## ASSIGNMENT
For the records below, give the number of lines that include the string "项目指南". Nothing else belongs in the answer.
- - - -
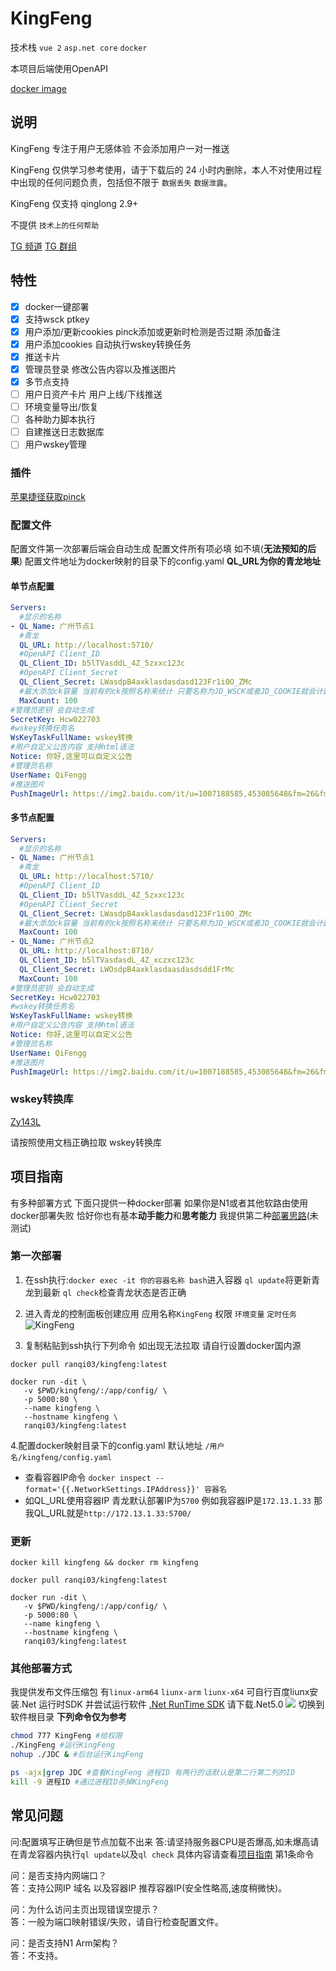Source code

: # KingFeng

技术栈 `vue 2` `asp.net core` `docker` 

本项目后端使用OpenAPI

[docker image](https://hub.docker.com/r/ranqi03/kingfeng)

## 说明
KingFeng 专注于用户无感体验 不会添加用户一对一推送

KingFeng 仅供学习参考使用，请于下载后的 24 小时内删除，本人不对使用过程中出现的任何问题负责，包括但不限于 `数据丢失` `数据泄露`。

KingFeng 仅支持 qinglong 2.9+

不提供 `技术上的任何帮助`

[TG 频道](https://t.me/joinchat/H3etBWYzLKpiMWVl)    [TG 群组](https://t.me/joinchat/XV2AZcvzFIUxNjI9)
## 特性
- [x] docker一键部署
- [x] 支持wsck ptkey
- [x] 用户添加/更新cookies pinck添加或更新时检测是否过期 添加备注 
- [x] 用户添加cookies 自动执行wskey转换任务
- [x] 推送卡片
- [x] 管理员登录 修改公告内容以及推送图片
- [x] 多节点支持
- [ ] 用户日资产卡片 用户上线/下线推送
- [ ] 环境变量导出/恢复
- [ ] 各种助力脚本执行
- [ ] 自建推送日志数据库
- [ ] 用户wskey管理

### 插件
[苹果捷径获取pinck](https://www.icloud.com/shortcuts/f6046f1e79ad4ee6bcca6d2b078bd25a)
### 配置文件
配置文件第一次部署后端会自动生成
配置文件所有项必填 如不填(**无法预知的后果**)
配置文件地址为docker映射的目录下的config.yaml
**QL_URL为你的青龙地址**
#### 单节点配置
```yaml
Servers: 
  #显示的名称
- QL_Name: 广州节点1 
  #青龙
  QL_URL: http://localhost:5710/ 
  #OpenAPI Client_ID
  QL_Client_ID: b5lTVasddL_4Z_5zxxc123c 
  #OpenAPI Client_Secret
  QL_Client_Secret: LWasdpB4axklasdasdasd123Fr1i0O_ZMc 
  #最大添加ck容量 当前有的ck按照名称来统计 只要名称为JD_WSCK或者JD_COOKIE就会计数
  MaxCount: 100 
#管理员密钥 会自动生成
SecretKey: Hcw022703 
#wskey转换任务名
WsKeyTaskFullName: wskey转换 
#用户自定义公告内容 支持html语法
Notice: 你好,这里可以自定义公告 
#管理员名称 
UserName: QiFengg
#推送图片
PushImageUrl: https://img2.baidu.com/it/u=1007188585,453085648&fm=26&fmt=auto&gp=0.jpg 
```

#### 多节点配置
```yaml
Servers: 
  #显示的名称
- QL_Name: 广州节点1 
  #青龙
  QL_URL: http://localhost:5710/ 
  #OpenAPI Client_ID
  QL_Client_ID: b5lTVasddL_4Z_5zxxc123c 
  #OpenAPI Client_Secret
  QL_Client_Secret: LWasdpB4axklasdasdasd123Fr1i0O_ZMc 
  #最大添加ck容量 当前有的ck按照名称来统计 只要名称为JD_WSCK或者JD_COOKIE就会计数
  MaxCount: 100 
- QL_Name: 广州节点2
  QL_URL: http://localhost:8710/
  QL_Client_ID: b5lTVasdasdL_4Z_xczxc123c
  QL_Client_Secret: LWOsdpB4axklasdaasdasdsdd1FrMc
  MaxCount: 100
#管理员密钥 会自动生成
SecretKey: Hcw022703 
#wskey转换任务名
WsKeyTaskFullName: wskey转换 
#用户自定义公告内容 支持html语法
Notice: 你好,这里可以自定义公告 
#管理员名称 
UserName: QiFengg
#推送图片
PushImageUrl: https://img2.baidu.com/it/u=1007188585,453085648&fm=26&fmt=auto&gp=0.jpg 
```

### wskey转换库
[Zy143L](https://github.com/Zy143L/wskey)

请按照使用文档正确拉取 wskey转换库

## 项目指南
有多种部署方式 下面只提供一种docker部署
如果你是N1或者其他软路由使用docker部署失败 恰好你也有基本**动手能力**和**思考能力** 我提供第二种[部署思路](#其他部署方式)(未测试)

### 第一次部署
1. 在ssh执行:`docker exec -it 你的容器名称 bash`进入容器 `ql update`将更新青龙到最新 `ql check`检查青龙状态是否正确

2. 进入青龙的控制面板创建应用 应用名称`KingFeng` 权限 `环境变量` `定时任务`
![KingFeng](https://i0.hdslb.com/bfs/album/d5e1df6f75e7835b699bdda295bbff4a4dce5a81.png)

3. 复制粘贴到ssh执行下列命令 如出现无法拉取 请自行设置docker国内源
```docker
docker pull ranqi03/kingfeng:latest

docker run -dit \
   -v $PWD/kingfeng/:/app/config/ \
   -p 5000:80 \
   --name kingfeng \
   --hostname kingfeng \
   ranqi03/kingfeng:latest
```
4.配置docker映射目录下的config.yaml 默认地址 `/用户名/kingfeng/config.yaml`
- 查看容器IP命令 `docker inspect --format='{{.NetworkSettings.IPAddress}}' 容器名`
- 如QL_URL使用容器IP 青龙默认部署IP为`5700` 例如我容器IP是`172.13.1.33` 那我QL_URL就是`http://172.13.1.33:5700/`
### 更新
```docker
docker kill kingfeng && docker rm kingfeng

docker pull ranqi03/kingfeng:latest

docker run -dit \
   -v $PWD/kingfeng/:/app/config/ \
   -p 5000:80 \
   --name kingfeng \
   --hostname kingfeng \
   ranqi03/kingfeng:latest
```
### 其他部署方式
我提供发布文件压缩包 有`linux-arm64` `liunx-arm` `liunx-x64` 可自行百度liunx安装.Net 运行时SDK 并尝试运行软件
[.Net RunTime SDK](https://dotnet.microsoft.com/download) 请下载.Net5.0
![](https://i0.hdslb.com/bfs/album/06d16311d2b8db23c295a3fc4a7a21033ac09cc3.png)
切换到软件根目录
**下列命令仅为参考**
```bash
chmod 777 KingFeng #给权限
./KingFeng #运行KingFeng
nohup ./JDC & #后台运行KingFeng

ps -ajx|grep JDC #查看KingFeng 进程ID 有两行的话默认是第二行第二列的ID
kill -9 进程ID #通过进程ID杀掉KingFeng 
```

## 常见问题
问:配置填写正确但是节点加载不出来
答:请坚持服务器CPU是否爆高,如未爆高请在青龙容器内执行`ql update`以及`ql check` 具体内容请查看[项目指南](#第一次部署) 第1条命令

问：是否支持内网端口？  
答：支持公网IP 域名 以及容器IP 推荐容器IP(安全性略高,速度稍微快)。

问：为什么访问主页出现错误空提示？  
答：一般为端口映射错误/失败，请自行检查配置文件。

问：是否支持N1 Arm架构？  
答：不支持。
- - - -
## WRITTEN RESPONSE
2